(図1) 電車の中でうつらうつらとうたた寝始めたその時、夜にまどろみかけたその瞬間「ドーン」、高い場所から突き落とされたような衝撃を受けて、体は「びくっ」とけいれん、一瞬にして現実社会に引き戻され、きまりの悪さに周囲を見渡したり、周囲からも驚きの目でみられたり、くすくすと笑い声にはずかしさの余り、顔を赤らめてしまった経験をお持ちの方は多いことでしょう。
はずみで腕が飛んでしまい、隣の人に当たってしまったりすることもあります。
どうやらこの現象、入眠時に起こりやすいものなのですが、人間だけではなく、犬や猫といった動物でもみられます。
ではいったいその正体は何なのでしょうか?
寝入りばなに起こりやすいこうした現象は、ジャーキングと呼ばれています。
ジャーキングとは、入眠時に起こりやすい筋肉の無意識におこるけいれんでの一種で、ミオクローヌスと呼ばれる筋肉の不随意運動の一種です。
ジャーキングはほとんどの人が経験するもので、疲労の強いときや眠りの浅いとき、電車の椅子など寝心地の悪い状況で起きやすくなります。
眠りの浅いレム睡眠期に高いところから落ちる夢の最中にも起こりやすいです。
しゃっくりは、横隔膜のミオクローヌスによって起こる現象です。
ミオクローヌスは、自分の意志とは無関係に起こる、筋肉群に起こる素早い稲妻のような収縮です。

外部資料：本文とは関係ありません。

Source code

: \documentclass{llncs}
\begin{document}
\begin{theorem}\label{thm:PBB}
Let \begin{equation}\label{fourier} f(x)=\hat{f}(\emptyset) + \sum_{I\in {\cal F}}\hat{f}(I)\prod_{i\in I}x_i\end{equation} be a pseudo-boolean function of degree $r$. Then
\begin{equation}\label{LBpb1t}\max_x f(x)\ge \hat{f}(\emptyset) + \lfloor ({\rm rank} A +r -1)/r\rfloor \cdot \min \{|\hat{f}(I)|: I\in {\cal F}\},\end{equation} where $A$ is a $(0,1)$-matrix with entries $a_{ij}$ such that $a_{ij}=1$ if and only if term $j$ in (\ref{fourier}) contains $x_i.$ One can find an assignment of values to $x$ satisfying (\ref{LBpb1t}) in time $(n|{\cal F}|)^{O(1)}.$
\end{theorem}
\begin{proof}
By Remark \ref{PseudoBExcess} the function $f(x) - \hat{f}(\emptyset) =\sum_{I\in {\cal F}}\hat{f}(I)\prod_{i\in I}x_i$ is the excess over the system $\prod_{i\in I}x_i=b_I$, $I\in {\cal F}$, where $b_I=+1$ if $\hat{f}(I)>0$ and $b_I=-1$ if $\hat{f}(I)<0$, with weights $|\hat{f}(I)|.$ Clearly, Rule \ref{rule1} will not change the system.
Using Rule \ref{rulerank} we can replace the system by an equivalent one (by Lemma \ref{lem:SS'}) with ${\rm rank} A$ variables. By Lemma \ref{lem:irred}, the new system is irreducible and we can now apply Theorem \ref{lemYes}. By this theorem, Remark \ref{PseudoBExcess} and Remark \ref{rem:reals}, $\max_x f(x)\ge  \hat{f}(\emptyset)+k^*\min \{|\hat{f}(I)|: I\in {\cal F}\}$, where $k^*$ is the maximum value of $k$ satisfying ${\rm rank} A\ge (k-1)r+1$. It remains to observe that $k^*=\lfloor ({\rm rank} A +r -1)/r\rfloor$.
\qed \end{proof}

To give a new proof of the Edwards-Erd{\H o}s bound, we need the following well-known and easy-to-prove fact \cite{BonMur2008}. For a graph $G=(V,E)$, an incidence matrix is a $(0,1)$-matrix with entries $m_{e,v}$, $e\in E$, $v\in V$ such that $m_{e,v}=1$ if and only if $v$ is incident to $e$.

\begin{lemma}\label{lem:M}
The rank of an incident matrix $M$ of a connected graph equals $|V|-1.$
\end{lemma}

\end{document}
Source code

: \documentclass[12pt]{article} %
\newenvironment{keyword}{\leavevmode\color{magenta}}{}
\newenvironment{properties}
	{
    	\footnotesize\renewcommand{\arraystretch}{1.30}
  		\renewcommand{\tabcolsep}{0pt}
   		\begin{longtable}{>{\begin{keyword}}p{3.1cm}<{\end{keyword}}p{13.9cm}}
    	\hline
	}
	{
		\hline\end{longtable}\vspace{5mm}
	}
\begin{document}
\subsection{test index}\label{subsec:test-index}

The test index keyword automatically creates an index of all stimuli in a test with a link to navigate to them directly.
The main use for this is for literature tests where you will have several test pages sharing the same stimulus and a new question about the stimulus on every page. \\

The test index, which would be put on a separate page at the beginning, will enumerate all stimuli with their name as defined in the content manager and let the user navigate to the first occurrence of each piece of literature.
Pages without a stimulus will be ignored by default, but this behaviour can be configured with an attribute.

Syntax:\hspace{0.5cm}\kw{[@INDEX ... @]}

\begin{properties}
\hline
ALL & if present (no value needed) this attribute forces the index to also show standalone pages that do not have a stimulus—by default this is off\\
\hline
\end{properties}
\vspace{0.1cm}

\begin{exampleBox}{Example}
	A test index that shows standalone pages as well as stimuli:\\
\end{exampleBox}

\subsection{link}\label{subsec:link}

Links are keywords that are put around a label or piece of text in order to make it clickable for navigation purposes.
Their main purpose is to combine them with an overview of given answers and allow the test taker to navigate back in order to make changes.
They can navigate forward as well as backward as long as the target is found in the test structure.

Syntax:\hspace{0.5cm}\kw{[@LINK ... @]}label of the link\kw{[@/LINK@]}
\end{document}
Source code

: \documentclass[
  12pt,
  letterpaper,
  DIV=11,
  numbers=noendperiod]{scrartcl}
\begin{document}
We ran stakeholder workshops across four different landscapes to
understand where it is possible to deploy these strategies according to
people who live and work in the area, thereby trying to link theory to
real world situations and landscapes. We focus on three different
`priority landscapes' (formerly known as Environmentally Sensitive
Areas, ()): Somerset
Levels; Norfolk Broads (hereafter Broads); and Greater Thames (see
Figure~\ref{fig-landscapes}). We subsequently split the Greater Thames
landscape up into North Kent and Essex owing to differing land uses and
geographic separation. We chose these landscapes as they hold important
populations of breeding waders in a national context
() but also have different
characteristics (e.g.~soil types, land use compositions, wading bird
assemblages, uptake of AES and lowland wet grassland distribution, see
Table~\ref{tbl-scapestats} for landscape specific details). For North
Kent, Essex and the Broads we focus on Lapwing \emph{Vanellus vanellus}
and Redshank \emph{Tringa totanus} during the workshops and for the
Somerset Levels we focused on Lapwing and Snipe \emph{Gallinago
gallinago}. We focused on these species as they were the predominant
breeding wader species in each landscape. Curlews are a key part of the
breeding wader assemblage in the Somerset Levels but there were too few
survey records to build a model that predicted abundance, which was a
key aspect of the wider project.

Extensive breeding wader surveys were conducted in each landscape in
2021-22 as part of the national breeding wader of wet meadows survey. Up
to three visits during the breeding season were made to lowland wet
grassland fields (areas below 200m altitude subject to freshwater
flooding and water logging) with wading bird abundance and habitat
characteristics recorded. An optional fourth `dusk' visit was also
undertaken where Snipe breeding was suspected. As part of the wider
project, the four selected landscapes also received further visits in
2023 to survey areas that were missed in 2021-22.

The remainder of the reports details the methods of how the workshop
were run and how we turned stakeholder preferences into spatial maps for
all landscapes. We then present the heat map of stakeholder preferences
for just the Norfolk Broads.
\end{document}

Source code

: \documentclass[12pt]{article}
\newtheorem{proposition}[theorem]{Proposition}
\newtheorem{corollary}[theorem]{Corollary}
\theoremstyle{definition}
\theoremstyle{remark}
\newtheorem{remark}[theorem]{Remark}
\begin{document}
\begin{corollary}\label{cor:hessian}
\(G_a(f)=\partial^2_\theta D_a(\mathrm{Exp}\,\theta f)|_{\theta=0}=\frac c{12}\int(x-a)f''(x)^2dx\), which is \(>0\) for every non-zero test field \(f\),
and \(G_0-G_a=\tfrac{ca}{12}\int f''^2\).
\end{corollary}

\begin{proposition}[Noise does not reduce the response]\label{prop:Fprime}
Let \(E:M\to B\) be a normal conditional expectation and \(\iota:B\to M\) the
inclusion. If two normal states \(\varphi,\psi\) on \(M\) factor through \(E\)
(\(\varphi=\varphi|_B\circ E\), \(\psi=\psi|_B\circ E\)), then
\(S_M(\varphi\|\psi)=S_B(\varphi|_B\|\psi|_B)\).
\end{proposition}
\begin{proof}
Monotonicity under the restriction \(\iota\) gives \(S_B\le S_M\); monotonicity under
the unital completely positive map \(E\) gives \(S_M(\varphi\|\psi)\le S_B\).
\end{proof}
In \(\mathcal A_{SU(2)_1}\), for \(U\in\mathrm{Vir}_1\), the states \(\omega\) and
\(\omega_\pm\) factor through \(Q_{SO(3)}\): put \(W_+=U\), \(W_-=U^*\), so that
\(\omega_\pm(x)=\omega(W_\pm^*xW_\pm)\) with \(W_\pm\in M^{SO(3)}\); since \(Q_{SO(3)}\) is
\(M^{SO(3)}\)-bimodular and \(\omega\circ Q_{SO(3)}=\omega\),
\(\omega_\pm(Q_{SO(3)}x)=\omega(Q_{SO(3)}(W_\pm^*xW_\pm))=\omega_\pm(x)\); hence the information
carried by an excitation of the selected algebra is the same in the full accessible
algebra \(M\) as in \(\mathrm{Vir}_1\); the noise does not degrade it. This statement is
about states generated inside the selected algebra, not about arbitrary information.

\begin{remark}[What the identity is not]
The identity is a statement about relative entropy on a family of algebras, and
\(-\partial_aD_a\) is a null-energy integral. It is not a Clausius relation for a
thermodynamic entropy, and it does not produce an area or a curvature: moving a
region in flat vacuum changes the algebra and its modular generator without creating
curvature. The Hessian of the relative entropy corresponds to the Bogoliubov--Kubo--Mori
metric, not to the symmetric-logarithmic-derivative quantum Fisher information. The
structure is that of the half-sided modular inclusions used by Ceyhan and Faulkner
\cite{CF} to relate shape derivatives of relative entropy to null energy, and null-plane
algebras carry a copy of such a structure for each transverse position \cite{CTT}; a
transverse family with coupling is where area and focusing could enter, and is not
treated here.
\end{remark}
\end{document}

ミオクローヌスはこむら返りに似ていますが、始まり方も終わり方も急速で瞬間的にしか起こりません。
急に物を投げつけるような動作や立っている状態で急に転倒することがあります。
てんかん発作の症状として現れることがあり、ミオクローヌス発作と呼ばれます。
ジャーキングは睡眠中に起こる手足のミオクローヌスで、てんかん発作と区別さらに鑑別する必要があります。
ミオクローヌスは健康人でも、眠りかけたときのジャーキングやしゃっくりとしてよく起こります。
しかし、てんかん発作の症状(進行性ミオクローヌスてんかん)として現れることもあります。
また、他の病気に伴って起こることがあります。
肝不全や腎不全、ある種の薬の服用後、アルツハイマー病やクロイツフェルト-ヤコブ病、頭部外傷などに伴って起こることがあります。